Title: PsycINFO
Publisher: American Psychological Association (APA); available from CSA-IDS, OCLC, EBSCO, DIALOG, DATASTAR and Ovid
Cost: Based on number of users
Tested: Sept. - Dec. 2003
This classic reference database, richly enhanced by the inclusion of nearly 10-million cited references in more than 212,000 records and of tens of thousands of links to publisher and journal sites, could have been a contender for a best enhanced reference database award had it not been marred by:
In spite of all these problems (most of which can be fixed by switching from MARC format to XML format, testing links with URL validation programs then applying global changes to at least the syntactically wrong URLs), PsycINFO has great potential. But, as of the end of December, the above flaws spoil the database.
Citation searching has been the exclusive feature of the citation indexes of the Institute for Scientific Information (ISI) for decades. Although CINAHL, the Current Index to Nursing and Allied Health Literature, has offered this feature since 1995, it has not made big waves.
In 1999 the e-psyche database burst onto the scene with promises of including cited references in the bibliographic records created for articles published in more than 4,000 journals. Although this didn't turn out to be the case (see my companion review about e-psyche), e-psyche had one advantage: it prodded APA to enhance its databases with cited references.
Inclusion of cited references in bibliographic records is a mighty empowering value-added component, but it is a time-consuming and expensive process. It allows users to trace down earlier and (in the digital implementation) later works related (or likely related) to the item being consulted. It is an ideal reference tool for quickly and easily finding documents discussing the same topic. It complements other types of searches based on combinations of controlled vocabulary descriptors and free-text keywords very well.
PsycINFO has been reviewed often, so I will focus this review on the most promising new features: the inclusion of cited references and links to publisher and journal sites. The software implementations of the enhanced PsycINFO vary widely. By far, the best is the one by CSA Internet Database Services (IDS). It deserves an entire article about its very intelligent features that multiply the value of the cited references. (I have covered this software in the Cheers and Jeers for 2003 column on my Web site.)

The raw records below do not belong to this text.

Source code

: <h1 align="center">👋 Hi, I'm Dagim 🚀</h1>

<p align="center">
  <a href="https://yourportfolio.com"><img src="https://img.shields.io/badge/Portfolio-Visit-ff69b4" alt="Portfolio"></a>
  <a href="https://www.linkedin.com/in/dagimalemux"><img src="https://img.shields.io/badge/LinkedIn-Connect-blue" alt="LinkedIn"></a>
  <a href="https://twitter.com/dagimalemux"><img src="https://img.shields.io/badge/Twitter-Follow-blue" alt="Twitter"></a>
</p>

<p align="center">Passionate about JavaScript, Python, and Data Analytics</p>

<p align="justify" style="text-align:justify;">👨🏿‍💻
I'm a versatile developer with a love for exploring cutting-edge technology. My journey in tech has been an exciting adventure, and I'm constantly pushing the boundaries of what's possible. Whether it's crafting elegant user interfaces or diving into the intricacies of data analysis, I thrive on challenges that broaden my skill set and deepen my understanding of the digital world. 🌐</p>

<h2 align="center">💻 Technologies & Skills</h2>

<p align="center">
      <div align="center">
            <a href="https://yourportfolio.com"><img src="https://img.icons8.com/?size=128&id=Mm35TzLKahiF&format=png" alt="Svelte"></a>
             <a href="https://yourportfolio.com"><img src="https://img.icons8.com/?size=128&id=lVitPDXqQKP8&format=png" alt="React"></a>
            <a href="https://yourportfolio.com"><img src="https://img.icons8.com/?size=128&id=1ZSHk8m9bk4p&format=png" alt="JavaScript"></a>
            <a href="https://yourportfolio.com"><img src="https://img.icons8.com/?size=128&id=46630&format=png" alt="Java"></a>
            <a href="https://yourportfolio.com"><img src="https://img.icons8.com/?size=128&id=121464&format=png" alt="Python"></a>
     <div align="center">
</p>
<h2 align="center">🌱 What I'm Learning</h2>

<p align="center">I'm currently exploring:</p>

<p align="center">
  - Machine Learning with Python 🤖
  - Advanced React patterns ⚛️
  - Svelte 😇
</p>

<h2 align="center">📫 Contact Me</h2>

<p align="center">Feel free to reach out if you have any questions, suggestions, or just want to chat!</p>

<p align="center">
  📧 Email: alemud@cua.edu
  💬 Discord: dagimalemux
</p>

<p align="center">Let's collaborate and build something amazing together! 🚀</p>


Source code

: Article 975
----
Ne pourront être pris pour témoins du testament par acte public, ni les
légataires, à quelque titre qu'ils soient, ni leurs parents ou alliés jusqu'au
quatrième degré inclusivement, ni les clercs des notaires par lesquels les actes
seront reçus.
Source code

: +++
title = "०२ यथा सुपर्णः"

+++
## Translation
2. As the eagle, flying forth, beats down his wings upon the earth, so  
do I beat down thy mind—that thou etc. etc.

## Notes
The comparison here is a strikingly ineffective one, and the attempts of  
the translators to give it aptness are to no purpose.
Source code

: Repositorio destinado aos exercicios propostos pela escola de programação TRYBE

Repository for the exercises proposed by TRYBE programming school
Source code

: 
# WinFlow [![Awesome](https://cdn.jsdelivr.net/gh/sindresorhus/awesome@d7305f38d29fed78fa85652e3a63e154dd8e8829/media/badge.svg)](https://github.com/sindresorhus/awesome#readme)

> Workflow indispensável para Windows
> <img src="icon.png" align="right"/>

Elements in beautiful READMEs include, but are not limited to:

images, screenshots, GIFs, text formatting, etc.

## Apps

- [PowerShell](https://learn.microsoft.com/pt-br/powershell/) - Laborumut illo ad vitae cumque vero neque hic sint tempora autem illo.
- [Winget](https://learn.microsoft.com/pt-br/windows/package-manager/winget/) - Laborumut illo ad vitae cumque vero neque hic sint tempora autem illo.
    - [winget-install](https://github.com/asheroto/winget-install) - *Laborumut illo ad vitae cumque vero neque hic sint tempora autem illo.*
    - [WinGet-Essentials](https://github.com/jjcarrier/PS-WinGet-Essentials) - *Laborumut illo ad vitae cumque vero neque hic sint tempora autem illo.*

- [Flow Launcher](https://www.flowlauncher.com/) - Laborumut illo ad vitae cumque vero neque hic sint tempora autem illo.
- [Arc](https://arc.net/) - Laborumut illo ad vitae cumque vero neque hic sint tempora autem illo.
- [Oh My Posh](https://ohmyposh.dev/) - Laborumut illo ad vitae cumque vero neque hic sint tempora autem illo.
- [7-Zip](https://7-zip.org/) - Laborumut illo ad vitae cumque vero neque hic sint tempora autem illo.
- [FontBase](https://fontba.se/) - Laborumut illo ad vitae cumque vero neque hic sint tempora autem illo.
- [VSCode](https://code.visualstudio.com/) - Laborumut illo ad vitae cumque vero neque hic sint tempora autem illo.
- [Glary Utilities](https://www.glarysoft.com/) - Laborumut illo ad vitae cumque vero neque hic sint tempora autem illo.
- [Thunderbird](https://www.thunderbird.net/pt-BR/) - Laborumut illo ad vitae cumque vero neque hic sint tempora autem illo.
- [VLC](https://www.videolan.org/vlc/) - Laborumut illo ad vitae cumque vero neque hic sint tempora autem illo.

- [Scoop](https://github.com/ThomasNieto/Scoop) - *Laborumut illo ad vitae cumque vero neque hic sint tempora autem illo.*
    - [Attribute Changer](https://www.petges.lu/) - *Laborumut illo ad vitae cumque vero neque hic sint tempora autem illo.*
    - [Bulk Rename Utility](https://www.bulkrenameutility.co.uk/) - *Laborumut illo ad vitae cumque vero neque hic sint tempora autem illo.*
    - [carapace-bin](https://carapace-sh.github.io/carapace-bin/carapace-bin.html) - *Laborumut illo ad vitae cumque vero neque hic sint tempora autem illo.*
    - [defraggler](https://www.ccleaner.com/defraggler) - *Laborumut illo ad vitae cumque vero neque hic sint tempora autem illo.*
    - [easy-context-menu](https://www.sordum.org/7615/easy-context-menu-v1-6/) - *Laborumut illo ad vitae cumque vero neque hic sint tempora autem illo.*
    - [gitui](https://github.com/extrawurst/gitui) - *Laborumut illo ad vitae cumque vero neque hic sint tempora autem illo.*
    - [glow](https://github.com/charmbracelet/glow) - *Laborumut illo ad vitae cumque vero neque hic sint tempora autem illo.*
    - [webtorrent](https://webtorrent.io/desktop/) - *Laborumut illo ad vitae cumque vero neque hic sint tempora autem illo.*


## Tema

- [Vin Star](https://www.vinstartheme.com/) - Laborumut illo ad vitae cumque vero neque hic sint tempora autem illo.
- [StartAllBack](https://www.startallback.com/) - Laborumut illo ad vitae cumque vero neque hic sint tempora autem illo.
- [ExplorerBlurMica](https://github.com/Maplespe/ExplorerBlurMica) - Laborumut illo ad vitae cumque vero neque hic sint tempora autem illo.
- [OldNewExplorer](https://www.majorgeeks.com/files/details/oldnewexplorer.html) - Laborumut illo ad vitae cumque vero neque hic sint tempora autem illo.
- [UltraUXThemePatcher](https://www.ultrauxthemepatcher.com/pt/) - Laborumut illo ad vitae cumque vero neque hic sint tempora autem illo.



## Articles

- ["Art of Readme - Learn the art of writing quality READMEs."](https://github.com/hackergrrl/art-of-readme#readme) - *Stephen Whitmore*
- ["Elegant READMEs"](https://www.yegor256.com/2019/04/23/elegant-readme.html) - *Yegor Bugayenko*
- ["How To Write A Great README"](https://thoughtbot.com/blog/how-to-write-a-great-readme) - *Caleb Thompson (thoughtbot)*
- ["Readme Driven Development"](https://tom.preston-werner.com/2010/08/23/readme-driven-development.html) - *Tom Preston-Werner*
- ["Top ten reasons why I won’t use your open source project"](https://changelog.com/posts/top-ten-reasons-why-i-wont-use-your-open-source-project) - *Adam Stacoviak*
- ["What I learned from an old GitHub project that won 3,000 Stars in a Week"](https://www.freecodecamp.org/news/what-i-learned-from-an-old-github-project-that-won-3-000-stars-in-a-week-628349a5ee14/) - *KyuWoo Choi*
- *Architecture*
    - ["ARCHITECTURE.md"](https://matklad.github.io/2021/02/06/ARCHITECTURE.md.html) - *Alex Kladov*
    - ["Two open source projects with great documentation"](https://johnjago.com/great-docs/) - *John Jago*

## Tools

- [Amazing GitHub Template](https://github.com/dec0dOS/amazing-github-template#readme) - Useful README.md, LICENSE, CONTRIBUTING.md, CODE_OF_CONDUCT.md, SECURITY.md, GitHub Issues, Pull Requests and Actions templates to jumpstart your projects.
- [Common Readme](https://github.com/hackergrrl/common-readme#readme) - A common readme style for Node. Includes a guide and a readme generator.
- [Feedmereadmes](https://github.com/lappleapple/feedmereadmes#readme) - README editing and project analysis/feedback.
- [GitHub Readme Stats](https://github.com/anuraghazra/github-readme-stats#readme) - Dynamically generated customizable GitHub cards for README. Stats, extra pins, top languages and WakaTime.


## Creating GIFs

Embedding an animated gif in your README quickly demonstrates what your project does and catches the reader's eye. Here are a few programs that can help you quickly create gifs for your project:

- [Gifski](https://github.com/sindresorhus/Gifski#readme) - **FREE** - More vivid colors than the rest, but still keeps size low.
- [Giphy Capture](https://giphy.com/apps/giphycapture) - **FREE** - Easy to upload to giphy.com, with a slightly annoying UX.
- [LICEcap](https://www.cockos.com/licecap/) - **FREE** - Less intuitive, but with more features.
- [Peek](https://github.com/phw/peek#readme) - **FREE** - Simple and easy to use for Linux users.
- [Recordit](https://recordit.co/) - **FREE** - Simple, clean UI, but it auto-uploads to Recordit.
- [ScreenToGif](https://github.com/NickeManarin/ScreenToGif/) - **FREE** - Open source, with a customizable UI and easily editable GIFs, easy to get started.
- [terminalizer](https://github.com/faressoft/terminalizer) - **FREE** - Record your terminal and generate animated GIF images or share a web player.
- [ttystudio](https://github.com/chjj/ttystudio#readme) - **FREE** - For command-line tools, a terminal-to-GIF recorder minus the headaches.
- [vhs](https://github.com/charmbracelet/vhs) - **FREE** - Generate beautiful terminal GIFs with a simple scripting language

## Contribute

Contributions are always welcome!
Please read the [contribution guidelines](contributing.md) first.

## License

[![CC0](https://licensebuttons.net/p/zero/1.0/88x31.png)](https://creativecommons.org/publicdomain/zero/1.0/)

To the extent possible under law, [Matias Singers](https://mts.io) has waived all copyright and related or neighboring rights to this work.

To put PsycINFO into perspective, suffice it to say that it has about 2-million records (75% of which are journal articles), a very good mix of source documents and covers about 1,900 journals (including all of the most prestigious ones in mental health, psychology and psychiatry). It also includes records for more than 75,000 books, about 133,000 book chapters, 232,000 dissertations and 48,000 conference papers, which are particularly important as these are not covered by the traditional citation databases of ISI. Nearly 90% of PsycINFO records are in English and 90% of the records have abstracts.
On the down-side, the publisher field shows massive inconsistencies in punctuation and abbreviations, as well as typos and a great number of syntactically incorrect links (to be discussed later).
The biggest improvement in PsycINFO is the inclusion of cited references. This very important enhancement has two dimensions: 1) the type and number of sources that have cited references (the width of enhancement); and 2) the type and number of cited references that are included for the source documents (the depth of enhancement).
APA provides a credible, quarterly updated running tab on its site about the number of records and the number of cited references added to the database on a year-by-year basis. It clearly states that cited references have been added comprehensively since 2001 and selectively since 1988. Selectivity in PsycINFO means that only some records have been enhanced with citations, not that capriciously selected citations have been added for some records, some of the time (as is the case in e-psyche).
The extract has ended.